Sejarah Layang-layang hingga Kisah Rare Angon di Bali

Sejarah Layang-layang hingga Kisah Rare Angon di Bali

I Dewa Made Krisna Pradipta - detikBali
Selasa, 05 Agu 2025 09:41 WIB
Sejumlah peserta berusaha menangkap layang-layang tradisional Bali yang diturunkan saat mengikuti perlombaan pada Festival Layangan Piala Gubernur Bali 2024 di Pantai Padanggalak, Denpasar, Bali, Minggu (21/7/2024). Kegiatan yang diselenggarakan oleh Komunitas Seni Layanan Bali bekerja sama dengan Pemerintah Provinsi Bali tersebut diikuti 1.340 peserta  untuk pelestarian permainan tradisional Bali. ANTARA FOTO/Nyoman Hendra Wibowo/wpa.
Ilustrasi - Sejumlah peserta berusaha menangkap layang-layang tradisional Bali yang diturunkan saat mengikuti perlombaan pada Festival Layangan Piala Gubernur Bali 2024 di Pantai Padanggalak, Denpasar, Bali. (Foto: ANTARA FOTO/NYOMAN HENDRA WIBOWO)
Denpasar -

Musim layang-layang telah tiba.

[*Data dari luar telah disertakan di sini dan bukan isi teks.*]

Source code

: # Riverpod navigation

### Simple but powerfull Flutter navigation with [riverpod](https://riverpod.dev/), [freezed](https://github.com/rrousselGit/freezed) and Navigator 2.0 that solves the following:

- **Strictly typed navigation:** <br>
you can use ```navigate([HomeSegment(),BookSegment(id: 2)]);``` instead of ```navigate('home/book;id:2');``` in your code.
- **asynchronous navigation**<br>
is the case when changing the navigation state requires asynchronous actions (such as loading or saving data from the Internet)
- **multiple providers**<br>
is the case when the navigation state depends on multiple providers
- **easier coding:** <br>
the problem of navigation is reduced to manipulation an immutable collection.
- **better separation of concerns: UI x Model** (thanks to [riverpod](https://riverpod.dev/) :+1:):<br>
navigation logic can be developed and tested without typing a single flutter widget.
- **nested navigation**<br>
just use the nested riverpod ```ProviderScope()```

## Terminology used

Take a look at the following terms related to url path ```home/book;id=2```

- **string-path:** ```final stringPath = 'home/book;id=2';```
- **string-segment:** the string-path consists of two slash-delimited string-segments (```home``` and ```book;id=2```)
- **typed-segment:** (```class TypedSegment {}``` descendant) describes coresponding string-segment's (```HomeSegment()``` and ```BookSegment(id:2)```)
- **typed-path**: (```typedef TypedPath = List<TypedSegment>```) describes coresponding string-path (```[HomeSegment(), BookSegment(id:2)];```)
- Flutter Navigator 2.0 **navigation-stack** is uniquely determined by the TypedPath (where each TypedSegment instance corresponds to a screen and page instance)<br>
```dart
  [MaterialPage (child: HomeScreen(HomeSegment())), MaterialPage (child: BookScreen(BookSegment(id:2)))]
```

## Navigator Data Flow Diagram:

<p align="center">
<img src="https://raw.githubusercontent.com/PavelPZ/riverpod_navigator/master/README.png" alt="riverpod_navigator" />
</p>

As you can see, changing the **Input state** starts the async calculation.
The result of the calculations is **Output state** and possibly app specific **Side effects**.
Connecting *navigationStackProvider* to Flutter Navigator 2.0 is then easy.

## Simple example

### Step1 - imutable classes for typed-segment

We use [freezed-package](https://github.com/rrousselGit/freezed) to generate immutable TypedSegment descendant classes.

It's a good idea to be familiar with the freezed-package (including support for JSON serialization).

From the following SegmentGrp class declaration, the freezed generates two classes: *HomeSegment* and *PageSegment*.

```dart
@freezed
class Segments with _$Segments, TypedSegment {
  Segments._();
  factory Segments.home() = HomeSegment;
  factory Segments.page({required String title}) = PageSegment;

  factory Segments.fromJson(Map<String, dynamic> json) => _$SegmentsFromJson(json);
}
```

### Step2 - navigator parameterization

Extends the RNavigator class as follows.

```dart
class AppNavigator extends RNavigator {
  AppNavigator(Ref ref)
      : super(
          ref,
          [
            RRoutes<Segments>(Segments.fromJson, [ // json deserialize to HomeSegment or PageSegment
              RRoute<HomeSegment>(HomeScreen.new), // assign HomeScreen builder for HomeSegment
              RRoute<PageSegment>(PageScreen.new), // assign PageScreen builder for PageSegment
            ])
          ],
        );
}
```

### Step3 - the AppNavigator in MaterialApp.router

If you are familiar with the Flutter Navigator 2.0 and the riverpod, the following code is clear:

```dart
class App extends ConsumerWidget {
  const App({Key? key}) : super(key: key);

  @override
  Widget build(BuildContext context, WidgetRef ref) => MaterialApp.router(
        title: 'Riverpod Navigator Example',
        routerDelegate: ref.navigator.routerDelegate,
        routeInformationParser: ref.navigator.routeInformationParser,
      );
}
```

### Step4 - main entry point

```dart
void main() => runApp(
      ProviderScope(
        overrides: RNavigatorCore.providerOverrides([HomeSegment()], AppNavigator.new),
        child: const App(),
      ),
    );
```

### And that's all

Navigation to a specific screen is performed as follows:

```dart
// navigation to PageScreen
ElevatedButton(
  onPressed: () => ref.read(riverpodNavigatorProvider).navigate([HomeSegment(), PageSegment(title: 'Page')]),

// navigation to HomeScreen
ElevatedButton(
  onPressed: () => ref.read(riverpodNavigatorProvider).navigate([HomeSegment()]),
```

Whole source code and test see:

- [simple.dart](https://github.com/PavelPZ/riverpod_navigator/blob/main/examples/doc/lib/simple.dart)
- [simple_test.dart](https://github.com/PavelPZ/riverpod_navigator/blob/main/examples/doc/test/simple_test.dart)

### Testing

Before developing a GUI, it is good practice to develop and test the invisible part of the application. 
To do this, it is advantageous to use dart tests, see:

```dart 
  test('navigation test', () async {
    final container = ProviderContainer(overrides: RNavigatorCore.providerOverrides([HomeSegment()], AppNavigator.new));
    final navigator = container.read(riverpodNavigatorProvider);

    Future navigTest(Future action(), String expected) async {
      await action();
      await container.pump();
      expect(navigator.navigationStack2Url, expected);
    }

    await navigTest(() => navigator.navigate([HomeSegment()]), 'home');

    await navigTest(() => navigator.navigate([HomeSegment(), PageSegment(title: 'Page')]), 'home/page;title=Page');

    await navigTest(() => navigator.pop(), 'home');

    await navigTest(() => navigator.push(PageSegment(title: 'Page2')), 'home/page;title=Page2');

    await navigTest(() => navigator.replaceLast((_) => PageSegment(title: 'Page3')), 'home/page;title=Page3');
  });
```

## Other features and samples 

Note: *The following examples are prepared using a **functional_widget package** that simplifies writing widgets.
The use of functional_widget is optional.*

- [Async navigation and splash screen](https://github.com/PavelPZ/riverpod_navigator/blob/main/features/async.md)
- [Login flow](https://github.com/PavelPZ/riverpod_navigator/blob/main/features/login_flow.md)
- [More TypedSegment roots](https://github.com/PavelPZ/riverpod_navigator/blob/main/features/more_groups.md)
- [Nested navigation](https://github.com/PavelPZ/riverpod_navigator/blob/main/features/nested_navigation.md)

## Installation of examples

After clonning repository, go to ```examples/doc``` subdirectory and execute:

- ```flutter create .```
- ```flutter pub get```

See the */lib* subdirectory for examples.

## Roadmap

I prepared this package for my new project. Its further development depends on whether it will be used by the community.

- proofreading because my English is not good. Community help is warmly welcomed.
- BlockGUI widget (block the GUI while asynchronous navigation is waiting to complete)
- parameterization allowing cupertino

Langit Bali kini dihiasi aneka layang-layang dengan beragam bentuk dan ukuran.

Biasanya, musim layang-layang berlangsung mulai Mei hingga September. Orang Bali menyebut penerbang layang-layang atau pelayang sebagai Rare Angon, anak gembala. Warga juga membentuk kelompok atau sekaa layangan untuk membuat hingga menerbangkan layang-layang bersama-sama.

Bermain layang-layang atau melayangan tidak terlepas dari tradisi agraris yang berkembang di Bali pada masa lalu. Tradisi menerbangkan layang-layang juga kerap dikaitkan dengan kisah Rare Angon sebagai manifestasi dari Dewa Siwa.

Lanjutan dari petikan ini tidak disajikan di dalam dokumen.